Quest’accelerazione delle iniziative significa che le diffidenze
iniziali sono state superate?
In parte sì. Tante delle cose che facciamo arrivano in modo naturale. Spesso ho
la sensazione di navigare su una bella barca. Scivolo accanto alle persone,
tendo la mano e loro salgono a bordo. A volte siamo controcorrente e tantissimi
ostacoli ci s’infrangono addosso. Ma quando mi sembra d’affondare l’acqua
d’improvviso si calma.
Perché la scelta del teatro per lavorare con i ragazzi?
Il teatro è uno strumento potente. Recitando si entra in un altro personaggio.
Si allarga il proprio repertorio e s’interpreta ciò che si ha dentro, senza
sentirsi minacciati. E quando vedi che gli altri ti accettano prendi coraggio e
vai avanti. Più in generale il progetto di Beresheet la Shalom ha successo
perché parliamo ai ragazzi di comunità, di ciò che dà speranza. Questo li rende
più forti e li fa sentire profondamente partecipi.
Come avete vissuto, nel vostro gruppo, il periodo della guerra di Gaza?
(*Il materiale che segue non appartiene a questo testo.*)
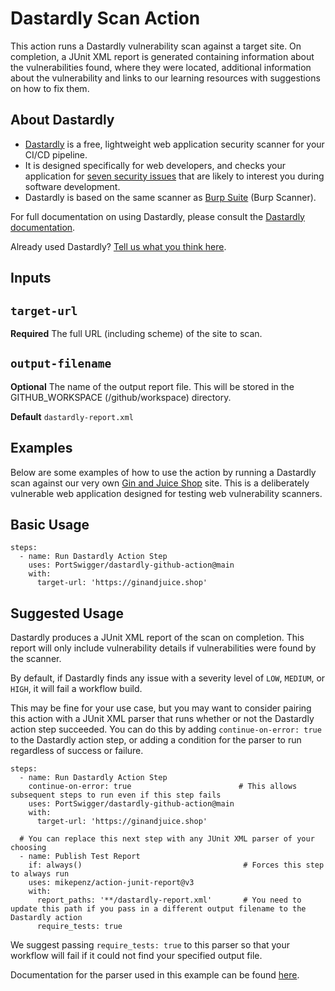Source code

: # Dastardly Scan Action

This action runs a Dastardly vulnerability scan against a target site. On completion, a JUnit XML report is generated containing information about the vulnerabilities found, where
they were located, additional information about the vulnerability and links to our learning resources with suggestions on how to fix them.

## About Dastardly

- [Dastardly](https://portswigger.net/burp/dastardly) is a free, lightweight web application security scanner for your CI/CD pipeline.
- It is designed specifically for web developers, and checks your application for [seven security issues](https://portswigger.net/burp/dastardly/scan-checks) that are likely to interest you during software development.
- Dastardly is based on the same scanner as [Burp Suite](https://portswigger.net/burp) (Burp Scanner).

For full documentation on using Dastardly, please consult the [Dastardly documentation](https://portswigger.net/burp/documentation/dastardly).

Already used Dastardly? [Tell us what you think here](https://forms.gle/8Va7ombB793HqFKw5).

## Inputs

## `target-url`

**Required** The full URL (including scheme) of the site to scan.

## `output-filename`

**Optional** The name of the output report file. This will be stored in the GITHUB_WORKSPACE (/github/workspace) directory.

**Default** `dastardly-report.xml`

## Examples
Below are some examples of how to use the action by running a Dastardly scan against our very own [Gin and Juice Shop](https://ginandjuice.shop) site. This is a deliberately
vulnerable web application designed for testing web vulnerability scanners.

## Basic Usage
```
steps:
  - name: Run Dastardly Action Step
    uses: PortSwigger/dastardly-github-action@main
    with:
      target-url: 'https://ginandjuice.shop'
```

## Suggested Usage
Dastardly produces a JUnit XML report of the scan on completion. This report will only include vulnerability details if vulnerabilities were found by the scanner.

By default, if Dastardly finds any issue with a severity level of `LOW`, `MEDIUM`, or `HIGH`, it will fail a workflow build.

This may be fine for your use case, but you may want to consider pairing this action with a JUnit XML parser that runs whether or not the Dastardly action step succeeded. You can
do this by adding `continue-on-error: true` to the Dastardly action step, or adding a condition for the parser to run regardless of success or failure.

```
steps:
  - name: Run Dastardly Action Step
    continue-on-error: true                        # This allows subsequent steps to run even if this step fails
    uses: PortSwigger/dastardly-github-action@main
    with:
      target-url: 'https://ginandjuice.shop'

  # You can replace this next step with any JUnit XML parser of your choosing
  - name: Publish Test Report
    if: always()                                    # Forces this step to always run
    uses: mikepenz/action-junit-report@v3
    with:
      report_paths: '**/dastardly-report.xml'       # You need to update this path if you pass in a different output filename to the Dastardly action
      require_tests: true
```

We suggest passing `require_tests: true` to this parser so that your workflow will fail if it could not find your specified output file.


Documentation for the parser used in this example can be found [here](https://github.com/marketplace/actions/junit-report-action).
Sono stati momenti molto difficili. Per questo abbiamo cercato di parlarne. Ci
siamo seduti in cerchio e abbiamo cercato di capire come ci sentivamo. Avevamo
tutti le lacrime agli occhi. La cosa straordinaria è che nessuno dei ragazzi ha
accusato la controparte o ha avuto parole di opposizione, di scontro. Hanno
parlato tutti di speranza e d’amicizia esprimendo la loro profonda
preoccupazione.
Quale riscontro può avere adesso in Israele un’iniziativa come Beresheet
la Shalom?
In Israele oggi c’è molta sfiducia e delusione. La gente non crede molto in
progetti come il nostro. Ma poi ci vengono a vedere e quando si rendono conto
che la cosa funziona davvero si emozionano tantissimo.
In tutti questi anni hai mai avuto paura?
Solo una volta. Quando al tempo dell’intifada decidemmo di incontrarci nei
territori con un gruppo palestinese per la giornata dedicata al pane della pace.
Qualche giorno prima ebbi un attacco d’ansia spaventoso. Poi di shabbat, al
Tempio italiano di Gerusalemme, mi capitò tra le mani la parashà della settimana
in cui si parlava proprio di pane, di pace e di serenità. Per me fu un segno:
dovevamo andare avanti e così facemmo. Non accadde nulla a nessuno di noi.
Edna, l’intero progetto è nato dal pensiero dei tuoi figli. Loro come
vivono quest’impegno per la pace?
Abbiamo fatto tutto insieme. Il piccolo, Or, partecipa agli spettacoli da quando
ha quattro anni. I primi due, Gal e Yotam, oggi sono alla guida dei nostri
progetti. Il terzogenito Kfir è stato tra i primi a partecipare al Rainbow
theatre. All’inizio non voleva perché la regista era sua madre. Lo provocai
chiedendogli se non si rifiutava di recitare per la presenza di ragazzi arabi.
Così ci venne a vedere e alla prima occasione salì in scena. Da quel giorno fu
uno dei personaggi principali. Di recente, quando si è arruolato, mi ha detto
che una delle cose più belle che gli sono capitate è stata proprio l’esperienza
del Rainbow theatre. E’ stata per me una soddisfazione immensa.